Investigators questioned Garber’s time as CEO of Optimal Group, a Canadian-based Internet gaming payment company, and as CEO of PartyGaming, a Gibraltar-based online casino company that was traded on the London Stock Exchange. Garber, an attorney involved in gaming since 1992, grew both businesses.

Before the Unlawful Internet Gambling Enforcement Act, Garber said Internet gaming activities in the United States “were unsettled” in the opinion of many “highly intelligent bankers, lawyers and auditors.”

Things changed when the act became law in 2006. Garber, who was CEO of PartyGaming at the time, pulled the plug on the company’s U.S. business, refunding money Americans had on account with PartyGaming.

“I was the first CEO to turn off the U.S. business,” Garber said. “That’s what a public company CEO should have done. So that part of my history was well- known.”

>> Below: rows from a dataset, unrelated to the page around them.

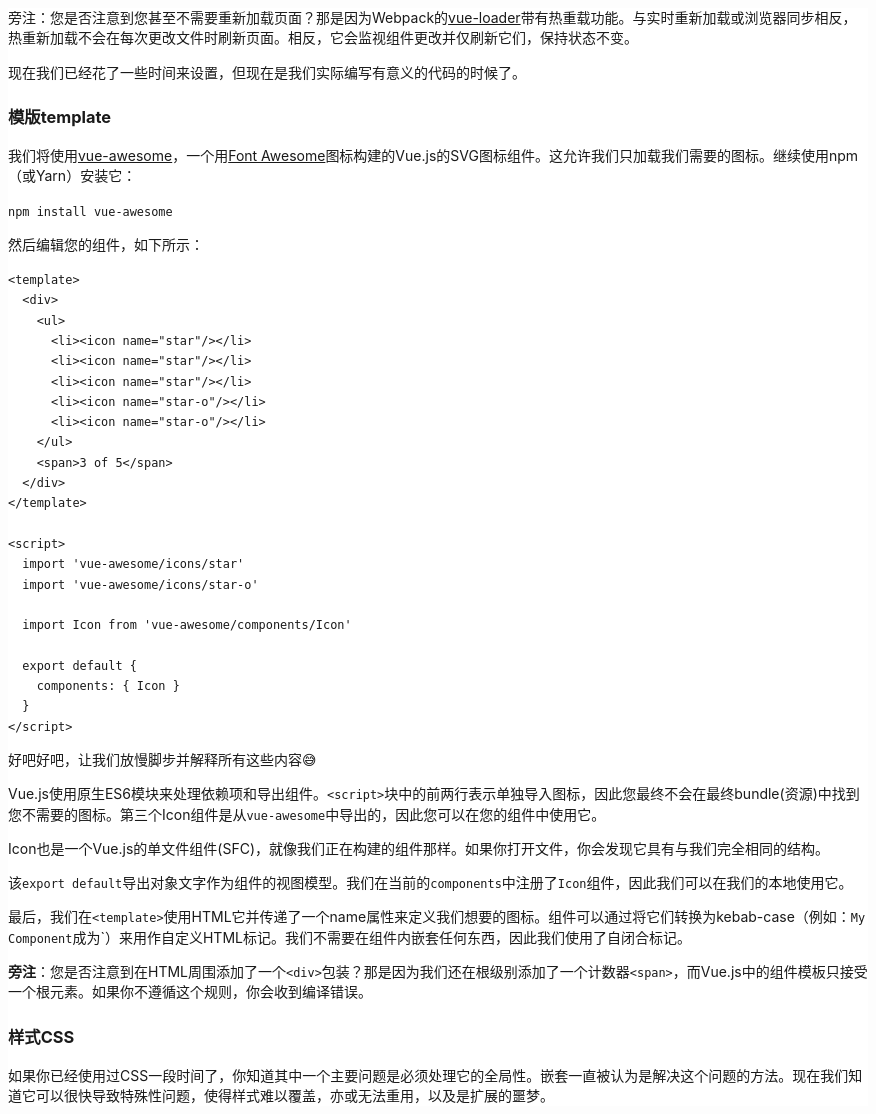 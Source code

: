 旁注：您是否注意到您甚至不需要重新加载页面？那是因为Webpack的[vue-loader](https://github.com/vuejs/vue-loader)带有热重载功能。与实时重新加载或浏览器同步相反，热重新加载不会在每次更改文件时刷新页面。相反，它会监视组件更改并仅刷新它们，保持状态不变。

现在我们已经花了一些时间来设置，但现在是我们实际编写有意义的代码的时候了。

### 模版template

我们将使用[vue-awesome](https://www.npmjs.com/package/vue-awesome)，一个用[Font Awesome](https://fontawesome.com/?from=io)图标构建的Vue.js的SVG图标组件。这允许我们只加载我们需要的图标。继续使用npm（或Yarn）安装它：

    npm install vue-awesome
    
然后编辑您的组件，如下所示：

    <template>
      <div>
        <ul>
          <li><icon name="star"/></li>
          <li><icon name="star"/></li>
          <li><icon name="star"/></li>
          <li><icon name="star-o"/></li>
          <li><icon name="star-o"/></li>
        </ul>
        <span>3 of 5</span>
      </div>
    </template>
    
    <script>
      import 'vue-awesome/icons/star'
      import 'vue-awesome/icons/star-o'
    
      import Icon from 'vue-awesome/components/Icon'
    
      export default {
        components: { Icon }
      }
    </script>

    
好吧好吧，让我们放慢脚步并解释所有这些内容😅

Vue.js使用原生ES6模块来处理依赖项和导出组件。`<script>`块中的前两行表示单独导入图标，因此您最终不会在最终bundle(资源)中找到您不需要的图标。第三个Icon组件是从`vue-awesome`中导出的，因此您可以在您的组件中使用它。

Icon也是一个Vue.js的单文件组件(SFC)，就像我们正在构建的组件那样。如果你打开文件，你会发现它具有与我们完全相同的结构。

该`export default`导出对象文字作为组件的视图模型。我们在当前的`components`中注册了`Icon`组件，因此我们可以在我们的本地使用它。

最后，我们在`<template>`使用HTML它并传递了一个name属性来定义我们想要的图标。组件可以通过将它们转换为kebab-case（例如：`MyComponent`成为`<my-component>）来用作自定义HTML标记。我们不需要在组件内嵌套任何东西，因此我们使用了自闭合标记。

**旁注**：您是否注意到在HTML周围添加了一个`<div>`包装？那是因为我们还在根级别添加了一个计数器`<span>`，而Vue.js中的组件模板只接受一个根元素。如果你不遵循这个规则，你会收到编译错误。

### 样式CSS

如果你已经使用过CSS一段时间了，你知道其中一个主要问题是必须处理它的全局性。嵌套一直被认为是解决这个问题的方法。现在我们知道它可以很快导致特殊性问题，使得样式难以覆盖，亦或无法重用，以及是扩展的噩梦。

The move cost PartyGaming some $8 billion of market capitalization in one day. Garber set about to re-grow the business, acquiring three Europe-facing Internet gaming companies.

A few years later, when the Justice Department began investigating the Internet gaming industry, Garber and the company’s board of directors decided to approach federal prosecutors about a settlement. In 2009, PartyGaming signed the nonprosecution agreement and forfeited $105 million.

Garber left PartyGaming as CEO in 2008, returned home to Canada and became a consultant to Caesars. His departure was unrelated to the settlement.

“My family wanted to move back to Canada,” Garber said. “I had done the restructuring, and it was announced that I would leave in a year. I agreed with the board, however, that once we identified a new CEO, I would leave.”

Optimal, which Garber left in 2006, signed a nonprosecution agreement in 2009 and forfeited $19.1 million.

Garber said PartyGaming, which has merged with Bwin International to become Bwin.party, signed the agreement and admitted to violating the law “in order to get out from under a cloud.” The company, he said, did not believe it was violating the law before the Unlawful Internet Gambling Enforcement Act was signed.

In December 2011, the Department of Justice came out with a new interpretation of the Federal Wire Act, which said the law only pertained to sports wagering.

Garber said the change matched the opinion of many European gaming operators before the Unlawful Internet Gambling Enforcement Act.

Garber said the public may not understand the differences between PartyGaming and a company like Full Tilt Poker, which continued to accept wagers from Americans after the Unlawful Internet Gambling Enforcement Act and was forced to close by prosecutors in the April 2011 “Black Friday” crackdown on illegal Internet gaming.

“One is a London Stock Exchange company with corporate governance that is audited and has sophisticated board members,” Garber said. “The other is a private company with an unsophisticated management team with no board and no governance that didn’t turn off their U.S. business after UIGEA passed.”

Garber said he was contacted by many of his co-workers to express their support after the Massachusetts report surfaced.

“I’m proud to work at Caesars, and I’m proud of what I did at Party,” Garber said. “Not a single new fact will arise.”